## DIRECTIONS FOR THIS TASK
The required result is every line of the records that includes "into".

## GIVEN DATA
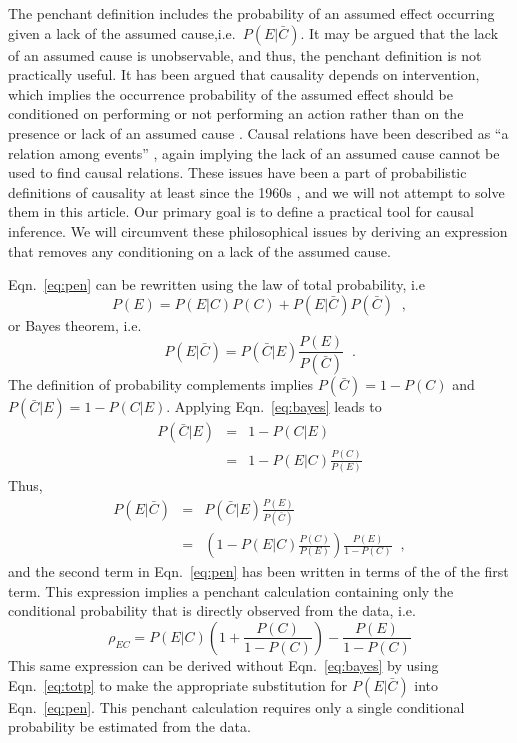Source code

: \documentclass[a4paper,11pt,twocolumn]{article}
\begin{document}
The penchant definition includes the probability of an assumed effect occurring given a lack of the assumed cause,i.e.\ $P(E|\bar{C})$.  It may be argued that the lack of an assumed cause is unobservable, and thus, the penchant definition is not practically useful.  It has been argued that causality depends on intervention, which implies the occurrence probability of the assumed effect should be conditioned on performing or not performing an action rather than on the presence or lack of an assumed cause \cite{Pearl2000}.  Causal relations have been described as ``a relation among events'' \cite{Bunge1979}, again implying the lack of an assumed cause cannot be used to find causal relations.  These issues have been a part of probabilistic definitions of causality at least since the 1960s \cite{Suppes1970}, and we will not attempt to solve them in this article.  Our primary goal is to define a practical tool for causal inference.  We will circumvent these philosophical issues by deriving an expression that removes any conditioning on a lack of the assumed cause.

Eqn.\ \ref{eq:pen} can be rewritten using the law of total probability, i.e
\begin{equation}
\label{eq:totp}
P(E) = P(E|C)P(C) + P(E|\bar{C})P(\bar{C})\;\;,
\end{equation}
or Bayes theorem, i.e.\ 
\begin{equation}
\label{eq:bayes}
P(E|\bar{C}) = P(\bar{C}|E)\frac{P(E)}{P(\bar{C})}\;\;.
\end{equation}
The definition of probability complements implies $P(\bar{C}) = 1-P(C)$ and $P(\bar{C}|E) = 1-P(C|E)$.  Applying Eqn.\ \ref{eq:bayes} leads to
\begin{eqnarray*}
P(\bar{C}|E) &=& 1-P(C|E)\\
&=& 1-P(E|C)\frac{P(C)}{P(E)}
\end{eqnarray*}
Thus,
\begin{eqnarray*}
P(E|\bar{C}) &=& P(\bar{C}|E)\frac{P(E)}{P(\bar{C})}\\
&=&\left(1-P(E|C)\frac{P(C)}{P(E)}\right)\frac{P(E)}{1-P(C)}\;\;,
\end{eqnarray*}
and the second term in Eqn.\ \ref{eq:pen} has been written in terms of the of the first term.  This expression implies a penchant calculation containing only the conditional probability that is directly observed from the data, i.e.\
\begin{equation}
\label{eq:pencal}
\rho_{EC} = P(E|C)\left(1+\frac{P(C)}{1-P(C)}\right)-\frac{P(E)}{1-P(C)}
\end{equation}
This same expression can be derived without Eqn.\ \ref{eq:bayes} by using Eqn.\ \ref{eq:totp} to make the appropriate substitution for $P(E|\bar{C})$ into Eqn.\ \ref{eq:pen}.  This penchant calculation requires only a single conditional probability be estimated from the data.
\end{document}
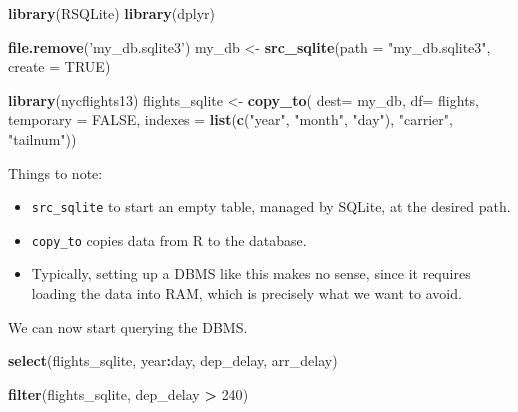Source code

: \documentclass[]{book}
\newenvironment{Shaded}{\begin{snugshade}}{\end{snugshade}}
\newcommand{\DataTypeTok}[1]{\textcolor[rgb]{0.13,0.29,0.53}{#1}}
\newcommand{\DecValTok}[1]{\textcolor[rgb]{0.00,0.00,0.81}{#1}}
\newcommand{\KeywordTok}[1]{\textcolor[rgb]{0.13,0.29,0.53}{\textbf{#1}}}
\newcommand{\NormalTok}[1]{#1}
\newcommand{\OperatorTok}[1]{\textcolor[rgb]{0.81,0.36,0.00}{\textbf{#1}}}
\newcommand{\OtherTok}[1]{\textcolor[rgb]{0.56,0.35,0.01}{#1}}
\newcommand{\StringTok}[1]{\textcolor[rgb]{0.31,0.60,0.02}{#1}}
\providecommand{\tightlist}{%
  \setlength{\itemsep}{0pt}\setlength{\parskip}{0pt}}
\theoremstyle{definition}
\theoremstyle{definition}
\theoremstyle{definition}
\theoremstyle{remark}
\begin{document}
\begin{Shaded}
\begin{Highlighting}[]
\KeywordTok{library}\NormalTok{(RSQLite)}
\KeywordTok{library}\NormalTok{(dplyr)}

\KeywordTok{file.remove}\NormalTok{(}\StringTok{'my_db.sqlite3'}\NormalTok{)}
\NormalTok{my_db <-}\StringTok{ }\KeywordTok{src_sqlite}\NormalTok{(}\DataTypeTok{path =} \StringTok{"my_db.sqlite3"}\NormalTok{, }\DataTypeTok{create =} \OtherTok{TRUE}\NormalTok{)}

\KeywordTok{library}\NormalTok{(nycflights13)}
\NormalTok{flights_sqlite <-}\StringTok{ }\KeywordTok{copy_to}\NormalTok{(}
  \DataTypeTok{dest=}\NormalTok{ my_db, }
  \DataTypeTok{df=}\NormalTok{ flights, }
  \DataTypeTok{temporary =} \OtherTok{FALSE}\NormalTok{, }
  \DataTypeTok{indexes =} \KeywordTok{list}\NormalTok{(}\KeywordTok{c}\NormalTok{(}\StringTok{"year"}\NormalTok{, }\StringTok{"month"}\NormalTok{, }\StringTok{"day"}\NormalTok{), }\StringTok{"carrier"}\NormalTok{, }\StringTok{"tailnum"}\NormalTok{))}
\end{Highlighting}
\end{Shaded}

Things to note:

\begin{itemize}
\tightlist
\item
  \texttt{src\_sqlite} to start an empty table, managed by SQLite, at the desired path.
\item
  \texttt{copy\_to} copies data from R to the database.
\item
  Typically, setting up a DBMS like this makes no sense, since it requires loading the data into RAM, which is precisely what we want to avoid.
\end{itemize}

We can now start querying the DBMS.

\begin{Shaded}
\begin{Highlighting}[]
\KeywordTok{select}\NormalTok{(flights_sqlite, year}\OperatorTok{:}\NormalTok{day, dep_delay, arr_delay)}
\end{Highlighting}
\end{Shaded}

\begin{Shaded}
\begin{Highlighting}[]
\KeywordTok{filter}\NormalTok{(flights_sqlite, dep_delay }\OperatorTok{>}\StringTok{ }\DecValTok{240}\NormalTok{)}
\end{Highlighting}
\end{Shaded}
\end{document}
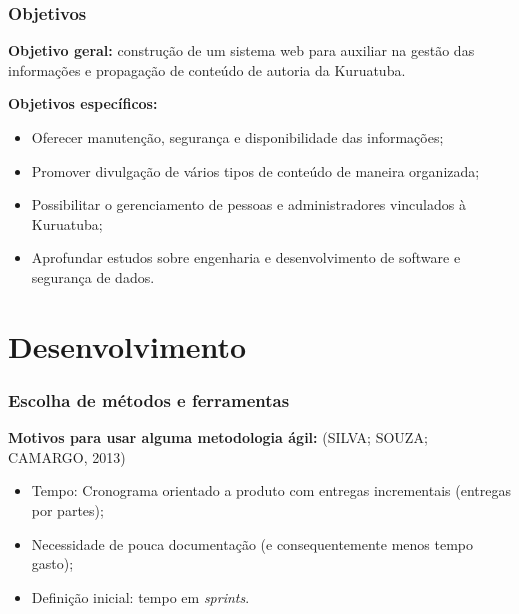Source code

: \documentclass[xcolor=table]{beamer}
\begin{document}
\begin{frame}
    \frametitle{Objetivos}
    \textbf{Objetivo geral:} construção de um sistema web para auxiliar na gestão das informações e propagação de conteúdo de autoria da Kuruatuba.
    
    \textbf{Objetivos específicos:}
    \begin{itemize}
        \item Oferecer manutenção, segurança e disponibilidade das informações;
        \item Promover divulgação de vários tipos de conteúdo de maneira organizada;
        \item Possibilitar o gerenciamento de pessoas e administradores vinculados à Kuruatuba;
        \item Aprofundar estudos sobre engenharia e desenvolvimento de software e segurança de dados.
    \end{itemize}
\end{frame}


\section{Desenvolvimento}
\begin{frame}
    \frametitle{Escolha de métodos e ferramentas}
    \textbf{Motivos para usar alguma metodologia ágil:} (SILVA; SOUZA; CAMARGO, 2013)
    \begin{itemize}
        \item Tempo: Cronograma orientado a produto com entregas incrementais (entregas por partes); %
        \item Necessidade de pouca documentação (e consequentemente menos tempo gasto); 
        \item Definição inicial: tempo em \textit{sprints}.
    \end{itemize}
    
\end{frame}
\end{document}
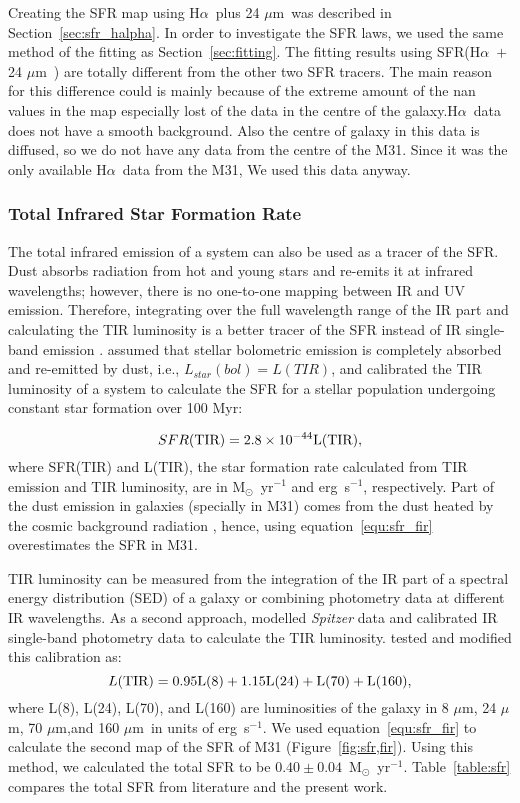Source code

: \documentclass[useAMS,usenatbib]{mn2e}
\newcommand \halpha    {H$\alpha $\ }
\newcommand \um    {$\mu$m\ }
\newcommand \Spitzer {{\it Spitzer }}
\begin{document}
Creating the SFR map using \halpha plus 24 \um was described in Section~\ref{sec:sfr_halpha}. In order to investigate the SFR laws, we used the same method of the fitting as Section~\ref{sec:fitting}. The fitting results using SFR(\halpha $+$ 24 \um ) are totally different from the other two SFR tracers. The main reason for this difference could is mainly because of the extreme amount of the nan values in the map especially lost of the data in the centre of the galaxy.\halpha data does not have a smooth background. Also the centre of galaxy in this data is diffused, so we do not have any data from the centre of the M31. Since it was the only available \halpha data from the M31, We used this data anyway.

\subsubsection{Total Infrared Star Formation Rate}
\label{sec:sfr_fir}
The total infrared emission of a system can also be used as a tracer of the SFR. Dust absorbs radiation from hot and young stars and re-emits it at infrared wavelengths; however, there is no one-to-one mapping between IR and UV emission. Therefore, integrating over the full wavelength range of the IR part and calculating the TIR luminosity is a better tracer of the SFR instead of IR single-band emission \citep{Calzetti13}. \cite{Calzetti13} assumed that stellar bolometric emission is completely absorbed and re-emitted by dust, i.e., $L_{star}(bol) = L(TIR)$, and calibrated the TIR luminosity of a system to calculate the SFR for a stellar population undergoing constant star formation over 100 Myr:

\begin{equation}
\label{equ:sfr_fir}
SFR(\rm TIR) = 2.8 \times10^{-44}L(\rm TIR),
\end{equation}
where SFR(TIR) and L(TIR), the star formation rate calculated from TIR emission and TIR luminosity, are in M$_{\odot}$~yr$^{-1}$ and erg~s$^{-1}$, respectively. Part of the dust emission in galaxies (specially in M31) comes from the dust heated by the cosmic background radiation \citep[e.g.][]{Dole06, Calzetti13, Mattsson14}, hence, using equation~\ref{equ:sfr_fir} overestimates the SFR in M31.  

TIR luminosity can be measured from the integration of the IR part of a spectral energy distribution (SED) of a galaxy or combining photometry data at different IR wavelengths. As a second approach, \cite{Draine07} modelled \Spitzer data and calibrated IR single-band photometry data to calculate the TIR luminosity. \cite{Boquien10} tested and modified this calibration as:
\begin{equation}
 \label{equ: TIR}
L(\rm TIR) = 0.95L(8) + 1.15L(24) + L(70) + L(160),
\end{equation}
where L(8), L(24), L(70), and L(160) are luminosities of the galaxy in 8 $\mu$m, 24 $\mu$m, 70 $\mu$m,and 160 \um in units of erg~s$^{-1}$. We used equation~\ref{equ:sfr_fir} to calculate the second map of the SFR of M31 (Figure~\ref{fig:sfr,fir}). Using this method, we calculated the total SFR to be $0.40 \pm 0.04$~M$_{\odot}$~yr$^{-1}$. Table~\ref{table:sfr} compares the total SFR from literature and the present work. 
\end{document}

## EXPECTED ANSWER
This same expression can be derived without Eqn.\ \ref{eq:bayes} by using Eqn.\ \ref{eq:totp} to make the appropriate substitution for $P(E|\bar{C})$ into Eqn.\ \ref{eq:pen}.  This penchant calculation requires only a single conditional probability be estimated from the data.
  Typically, setting up a DBMS like this makes no sense, since it requires loading the data into RAM, which is precisely what we want to avoid.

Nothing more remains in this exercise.